15

The data.table package is very helpful in terms of speed. But I am having trouble actually using the output from a linear regression. Is there an easy way to get the data.table output to be as pretty/useful as that from the plyr package? Below is an example. Thank you!

library('data.table');
library('plyr');

REG <- data.table(ID=c(rep('Frank',5),rep('Tony',5),rep('Ed',5)), y=rnorm(15), x=rnorm(15), z=rnorm(15));
REG;

ddply(REG, .(ID), function(x) coef(lm(y ~ x + z, data=x)));

REG[, coef(lm(y ~ x + z)), by=ID];

The data.table coefficient estimates are output in a single column whereas the plyr/ddply coefficient estimates are output in multiple and nicely labeled columns.
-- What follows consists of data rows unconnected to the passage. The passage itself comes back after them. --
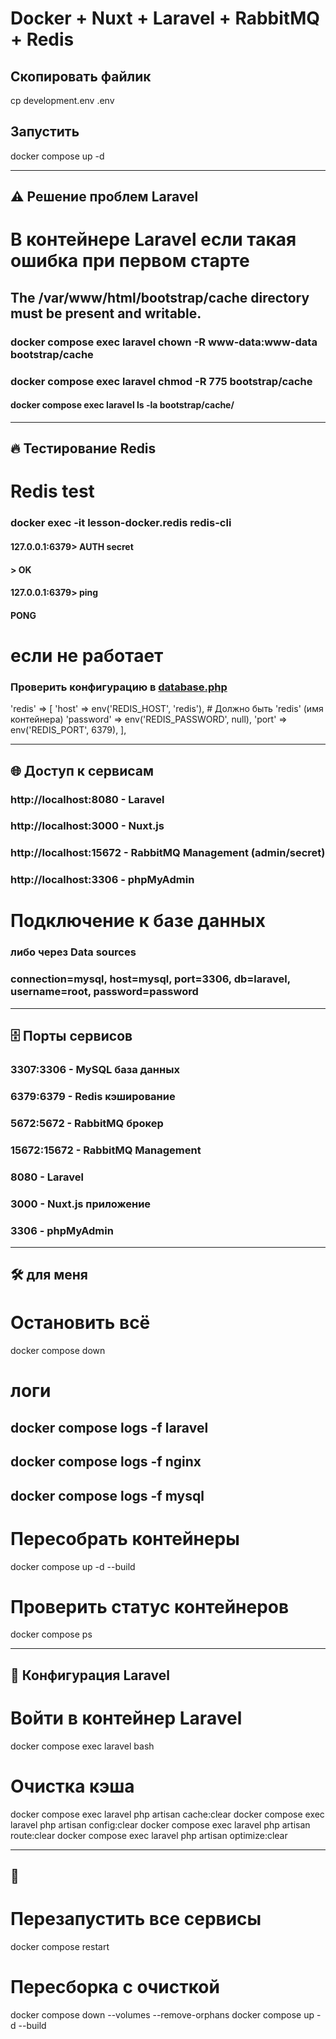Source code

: # Docker + Nuxt + Laravel + RabbitMQ + Redis

## Скопировать файлик
cp development.env .env

## Запустить
docker compose up -d
____
## ⚠️ Решение проблем Laravel
# В контейнере Laravel если такая ошибка при первом старте
## The /var/www/html/bootstrap/cache directory must be present and writable.
### docker compose exec laravel chown -R www-data:www-data bootstrap/cache
### docker compose exec laravel chmod -R 775 bootstrap/cache

#### docker compose exec laravel ls -la bootstrap/cache/

____

## 🔥 Тестирование Redis

# Redis test
### docker exec -it lesson-docker.redis redis-cli
#### 127.0.0.1:6379> AUTH secret
#### > OK
#### 127.0.0.1:6379> ping
#### PONG

# если не работает
### Проверить конфигурацию в [database.php](backend/config/database.php)
'redis' => [
'host' => env('REDIS_HOST', 'redis'),  # Должно быть 'redis' (имя контейнера)
'password' => env('REDIS_PASSWORD', null),
'port' => env('REDIS_PORT', 6379),
],

____

## 🌐 Доступ к сервисам

### http://localhost:8080 - Laravel 
### http://localhost:3000 - Nuxt.js 
### http://localhost:15672 - RabbitMQ Management (admin/secret)
### http://localhost:3306 - phpMyAdmin

# Подключение к базе данных
### либо через Data sources
### connection=mysql, host=mysql, port=3306, db=laravel, username=root, password=password

____

## 🗄️ Порты сервисов

### 3307:3306 - MySQL база данных
### 6379:6379 - Redis кэширование
### 5672:5672 - RabbitMQ брокер
### 15672:15672 - RabbitMQ Management
### 8080 - Laravel
### 3000 - Nuxt.js приложение
### 3306 - phpMyAdmin

____

## 🛠 для меня

# Остановить всё
docker compose down

# логи
## docker compose logs -f laravel
## docker compose logs -f nginx
## docker compose logs -f mysql

# Пересобрать контейнеры
docker compose up -d --build

# Проверить статус контейнеров
docker compose ps

____

## 🔧 Конфигурация Laravel

# Войти в контейнер Laravel
docker compose exec laravel bash

# Очистка кэша
docker compose exec laravel php artisan cache:clear
docker compose exec laravel php artisan config:clear
docker compose exec laravel php artisan route:clear
docker compose exec laravel php artisan optimize:clear
____
## 🎯 
# Перезапустить все сервисы
docker compose restart

# Пересборка с очисткой 
docker compose down --volumes --remove-orphans
docker compose up -d --build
I know I can run the regression three times with data.table but that seems really inefficient. I could be wrong, though.

REG[, Intercept=coef(lm(y ~ x + z))[1],
      x        =coef(lm(y ~ x + z))[2],
      z        =coef(lm(y ~ x + z))[3], by=ID];
mechanical_meat
  • 163,903
  • 24
  • 228
  • 223
user1491868
  • 596
  • 4
  • 15
  • 42

1 Answers1

14

Try this:

> REG[, as.list(coef(lm(y ~ x + z))), by=ID];
        ID (Intercept)           x         z
[1,] Frank  -0.2928611  0.07215896  1.835106
[2,]  Tony   0.9120795 -1.11153056  2.041260
[3,]    Ed   1.0498359  5.77131778 -1.253741

I have the nagging feeling that this question was asked less than a week ago, but I don't think I arrived at this approach when I tried it and I don't remember than any answer was this compact.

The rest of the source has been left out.